- _WORK ITEM_
Copy out each line featuring the string "Christian" from the entries beneath.

[PROVIDED MATERIAL]

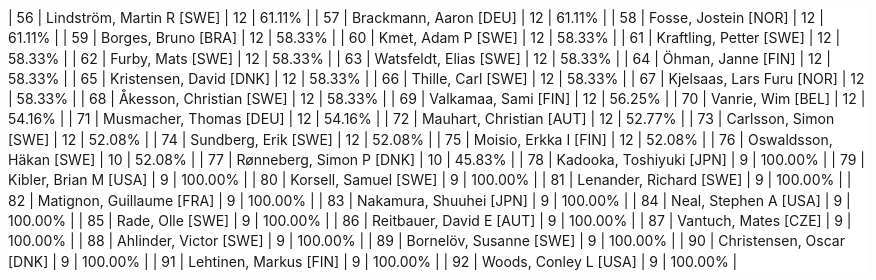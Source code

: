 |  56  | Lindström, Martin R [SWE] |  12 |  61.11% |
|  57  | Brackmann, Aaron [DEU] |  12 |  61.11% |
|  58  | Fosse, Jostein [NOR] |  12 |  61.11% |
|  59  | Borges, Bruno [BRA] |  12 |  58.33% |
|  60  | Kmet, Adam P [SWE] |  12 |  58.33% |
|  61  | Kraftling, Petter [SWE] |  12 |  58.33% |
|  62  | Furby, Mats [SWE] |  12 |  58.33% |
|  63  | Watsfeldt, Elias [SWE] |  12 |  58.33% |
|  64  | Öhman, Janne [FIN] |  12 |  58.33% |
|  65  | Kristensen, David [DNK] |  12 |  58.33% |
|  66  | Thille, Carl [SWE] |  12 |  58.33% |
|  67  | Kjelsaas, Lars Furu [NOR] |  12 |  58.33% |
|  68  | Åkesson, Christian [SWE] |  12 |  58.33% |
|  69  | Valkamaa, Sami [FIN] |  12 |  56.25% |
|  70  | Vanrie, Wim [BEL] |  12 |  54.16% |
|  71  | Musmacher, Thomas [DEU] |  12 |  54.16% |
|  72  | Mauhart, Christian [AUT] |  12 |  52.77% |
|  73  | Carlsson, Simon [SWE] |  12 |  52.08% |
|  74  | Sundberg, Erik [SWE] |  12 |  52.08% |
|  75  | Moisio, Erkka I [FIN] |  12 |  52.08% |
|  76  | Oswaldsson, Häkan [SWE] |  10 |  52.08% |
|  77  | Rønneberg, Simon P [DNK] |  10 |  45.83% |
|  78  | Kadooka, Toshiyuki [JPN] |  9 | 100.00% |
|  79  | Kibler, Brian M [USA] |  9 | 100.00% |
|  80  | Korsell, Samuel [SWE] |  9 | 100.00% |
|  81  | Lenander, Richard [SWE] |  9 | 100.00% |
|  82  | Matignon, Guillaume [FRA] |  9 | 100.00% |
|  83  | Nakamura, Shuuhei [JPN] |  9 | 100.00% |
|  84  | Neal, Stephen A [USA] |  9 | 100.00% |
|  85  | Rade, Olle [SWE] |  9 | 100.00% |
|  86  | Reitbauer, David E [AUT] |  9 | 100.00% |
|  87  | Vantuch, Mates [CZE] |  9 | 100.00% |
|  88  | Ahlinder, Victor [SWE] |  9 | 100.00% |
|  89  | Bornelöv, Susanne [SWE] |  9 | 100.00% |
|  90  | Christensen, Oscar [DNK] |  9 | 100.00% |
|  91  | Lehtinen, Markus [FIN] |  9 | 100.00% |
|  92  | Woods, Conley L [USA] |  9 | 100.00% |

[/PROVIDED MATERIAL]

- _RESPONSE_
|  68  | Åkesson, Christian [SWE] |  12 |  58.33% |
|  72  | Mauhart, Christian [AUT] |  12 |  52.77% |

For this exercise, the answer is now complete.